Il ne faut pas oublier de dire qu'avant l'événement de toutes ces choses, maître Milon, légat du siége apostolique, était mort à Montpellier en l'hiver passé. Retournons maintenant à la suite de notre narration.
Le château de Minerve étant donc tombé en son pouvoir aux environs de la fête de la bienheureuse Marie Madeleine, notre comte vit venir à lui un chevalier, seigneur d'un château qu'on appelle Ventalon, lequel se rendit au comte, lui et son fort; et le comte, pour les grands maux que les Chrétiens avaient soufferts à l'occasion de ce château, y alla, et en renversa la tour de fond en comble. Finalement Amaury, seigneur de Mont-Réal, et ceux de ce château, apprenant la perte de Minerve, et craignant pour eux-mêmes, députèrent vers le comte, le priant de leur accorder la paix dans la forme qui suit: Amaury promettait de lui livrer Mont-Réal, pourvu qu'il lui donnât un autre domaine à sa convenance, mais ouvert et sans défense: à quoi consentit le comte, et il fit comme Amaury avait demandé. Pourtant ledit Amaury, comme un très-méchant traître, rompant ensuite le pacte entre eux conclu, et se séparant du comte, se joignit aux ennemis de la croix.
CHAPITRE XL.
Siége de Termes.
Dans le même temps, survinrent de France un certain noble croisé, ayant nom Guillaume, et d'autres pélerins, lesquels annoncèrent au comte la venue d'une grande multitude de Bretons. Le comte, ayant donc tenu conseil avec les siens, et se confiant dans le secours de Dieu, conduisit son armée au siége du château de Termes[96]; et, comme il s'y acheminait, les chevaliers qui étaient à Carcassonne firent sortir de la ville les engins et machines de guerre qui s'y trouvaient renfermés, pour les amener au comte qui se portait rapidement sur Termes. Ce qu'ayant su ceux de nos ennemis qui étaient dans Cabaret, savoir, que nos machines étaient placées hors de Carcassonne, ils vinrent au beau milieu de la nuit en force et en armes pour essayer de les détruire à coups de cognée. Mais, à leur approche, nos gens sortirent de la ville, bien qu'ils fussent en très-petit nombre, et, se ruant sur eux vaillamment, ils les mirent en déroute et les menèrent battans un bon bout de chemin, fuyant de toutes parts. Pourtant la fureur de nos ennemis n'en fut point refroidie, et au point du jour ils revinrent pour tenter encore de démantibuler lesdites machines: ce que les nôtres apercevant, ils sortirent derechef contre eux, et les poursuivirent plus long-temps et plus bravement encore que la première fois; même, à deux ou trois reprises, ils eussent pris Pierre de Roger, seigneur de Cabaret, si, par peur, il ne se fût mis à crier avec les nôtres: «Montfort! Montfort!» comme s'il était l'un d'entre eux; et, en telle façon, s'esquivant et se sauvant par les montagnes, il ne rentra à Cabaret que deux jours après.
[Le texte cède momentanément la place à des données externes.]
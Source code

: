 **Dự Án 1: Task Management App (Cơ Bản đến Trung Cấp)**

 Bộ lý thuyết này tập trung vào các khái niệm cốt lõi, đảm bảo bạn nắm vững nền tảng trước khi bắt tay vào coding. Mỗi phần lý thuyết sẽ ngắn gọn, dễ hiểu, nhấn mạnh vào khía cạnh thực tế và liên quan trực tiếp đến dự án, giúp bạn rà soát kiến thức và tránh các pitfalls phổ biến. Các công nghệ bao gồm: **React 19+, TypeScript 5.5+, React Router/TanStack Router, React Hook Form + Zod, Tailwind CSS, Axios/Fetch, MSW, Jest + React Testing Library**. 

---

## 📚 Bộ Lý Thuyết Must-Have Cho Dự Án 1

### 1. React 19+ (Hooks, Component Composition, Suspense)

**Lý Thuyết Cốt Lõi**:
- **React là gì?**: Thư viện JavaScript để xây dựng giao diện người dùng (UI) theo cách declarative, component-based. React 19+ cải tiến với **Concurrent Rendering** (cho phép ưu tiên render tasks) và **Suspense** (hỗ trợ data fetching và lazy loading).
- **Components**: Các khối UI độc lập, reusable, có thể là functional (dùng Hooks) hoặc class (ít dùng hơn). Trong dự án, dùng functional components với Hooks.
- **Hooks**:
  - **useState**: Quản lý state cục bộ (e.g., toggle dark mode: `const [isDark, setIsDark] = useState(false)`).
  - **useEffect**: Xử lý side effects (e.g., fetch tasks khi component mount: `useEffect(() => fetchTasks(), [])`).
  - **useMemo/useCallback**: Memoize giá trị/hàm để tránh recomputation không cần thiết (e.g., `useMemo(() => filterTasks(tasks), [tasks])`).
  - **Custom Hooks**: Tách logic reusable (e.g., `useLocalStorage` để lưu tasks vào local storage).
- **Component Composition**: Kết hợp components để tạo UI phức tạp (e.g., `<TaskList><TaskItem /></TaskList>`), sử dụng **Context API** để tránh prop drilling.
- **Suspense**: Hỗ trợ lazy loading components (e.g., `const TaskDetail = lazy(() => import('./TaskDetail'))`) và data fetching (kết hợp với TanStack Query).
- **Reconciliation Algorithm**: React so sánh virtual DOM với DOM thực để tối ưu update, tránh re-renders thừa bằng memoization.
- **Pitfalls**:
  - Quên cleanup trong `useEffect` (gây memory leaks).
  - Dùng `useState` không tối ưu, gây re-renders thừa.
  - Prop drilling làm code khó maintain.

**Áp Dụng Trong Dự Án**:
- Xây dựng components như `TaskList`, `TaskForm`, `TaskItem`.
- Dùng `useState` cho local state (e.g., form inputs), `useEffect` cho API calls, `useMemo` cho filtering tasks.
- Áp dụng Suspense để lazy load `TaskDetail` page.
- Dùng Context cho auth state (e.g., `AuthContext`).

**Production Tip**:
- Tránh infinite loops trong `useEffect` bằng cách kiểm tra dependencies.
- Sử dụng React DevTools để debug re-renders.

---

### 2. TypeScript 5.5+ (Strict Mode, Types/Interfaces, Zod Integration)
D'un autre côté, les Bretons dont nous avons fait mention ci-dessus, s'avançant pour se joindre au comte, arrivèrent à Castelnaudary, dans le territoire de Toulouse, et appartenant encore au comte Raimond. Mais les bourgeois de Castelnaudary ne les voulurent recevoir dans le château, et les firent demeurer pendant la nuit dans les jardins et champs des alentours; et c'était pour autant que le comte de Toulouse mettait aux affaires du Christ de secrets empêchemens du plus qu'il pouvait. Les Bretons, passant de là à Carcassonne, transportèrent à la suite du comte qui allait au siége de Termes les machines dont nous avons parlé plus haut. Ce château était au territoire de Narbonne, et distant de cinq lieues de Carcassonne; il était d'une force merveilleuse et incroyable, si bien qu'au jugement humain il paraissait du tout inexpugnable, étant situé au sommet d'une très-haute montagne, sur une grande roche vive taillée à pic, entouré dans tout son pourtour d'abîmes très-profonds et inaccessibles, d'où coulaient des eaux qui l'entouraient de toutes parts. En outre, des rochers si énormes, et pour ainsi dire inabordables, ceignaient ces vallées, que, si l'on voulait s'approcher du château, il fallait se précipiter dans l'abîme; puis, pour ainsi parler, ramper vers le ciel. Enfin, près du château, à un jet de pierre, il y avait un roc, à la pointe duquel s'élevait une moindre fortification garnie de tours, mais très-bien défendue, que l'on nommait vulgairement Tumet. Dans cette position, le château de Termes n'était abordable que par un endroit, parce que, de ce côté, les rochers étaient moins hauts et moins inaccessibles.